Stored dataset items

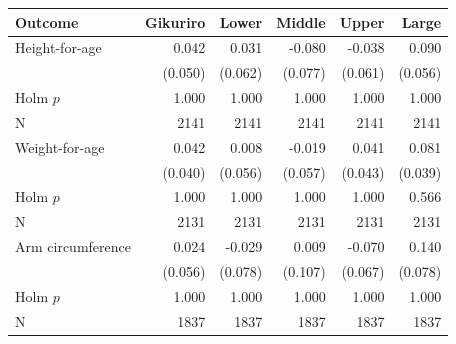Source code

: \begin{tabular}{lrrrrr}
\toprule
Outcome & Gikuriro & Lower & Middle & Upper & Large \\
\midrule
Height-for-age & 0.042 & 0.031 & -0.080 & -0.038 & 0.090 \\
 & (0.050) & (0.062) & (0.077) & (0.061) & (0.056) \\
Holm $p$ & 1.000 & 1.000 & 1.000 & 1.000 & 1.000 \\
N & 2141 & 2141 & 2141 & 2141 & 2141 \\
Weight-for-age & 0.042 & 0.008 & -0.019 & 0.041 & 0.081 \\
 & (0.040) & (0.056) & (0.057) & (0.043) & (0.039) \\
Holm $p$ & 1.000 & 1.000 & 1.000 & 1.000 & 0.566 \\
N & 2131 & 2131 & 2131 & 2131 & 2131 \\
Arm circumference & 0.024 & -0.029 & 0.009 & -0.070 & 0.140 \\
 & (0.056) & (0.078) & (0.107) & (0.067) & (0.078) \\
Holm $p$ & 1.000 & 1.000 & 1.000 & 1.000 & 1.000 \\
N & 1837 & 1837 & 1837 & 1837 & 1837 \\
\bottomrule
\end{tabular}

Work to complete:
What belongs in the answer is each line above, reproduced exactly, and no picture.

Answer to this task:
Source code

: \begin{tabular}{lrrrrr}
\toprule
Outcome & Gikuriro & Lower & Middle & Upper & Large \\
\midrule
Height-for-age & 0.042 & 0.031 & -0.080 & -0.038 & 0.090 \\
 & (0.050) & (0.062) & (0.077) & (0.061) & (0.056) \\
Holm $p$ & 1.000 & 1.000 & 1.000 & 1.000 & 1.000 \\
N & 2141 & 2141 & 2141 & 2141 & 2141 \\
Weight-for-age & 0.042 & 0.008 & -0.019 & 0.041 & 0.081 \\
 & (0.040) & (0.056) & (0.057) & (0.043) & (0.039) \\
Holm $p$ & 1.000 & 1.000 & 1.000 & 1.000 & 0.566 \\
N & 2131 & 2131 & 2131 & 2131 & 2131 \\
Arm circumference & 0.024 & -0.029 & 0.009 & -0.070 & 0.140 \\
 & (0.056) & (0.078) & (0.107) & (0.067) & (0.078) \\
Holm $p$ & 1.000 & 1.000 & 1.000 & 1.000 & 1.000 \\
N & 1837 & 1837 & 1837 & 1837 & 1837 \\
\bottomrule
\end{tabular}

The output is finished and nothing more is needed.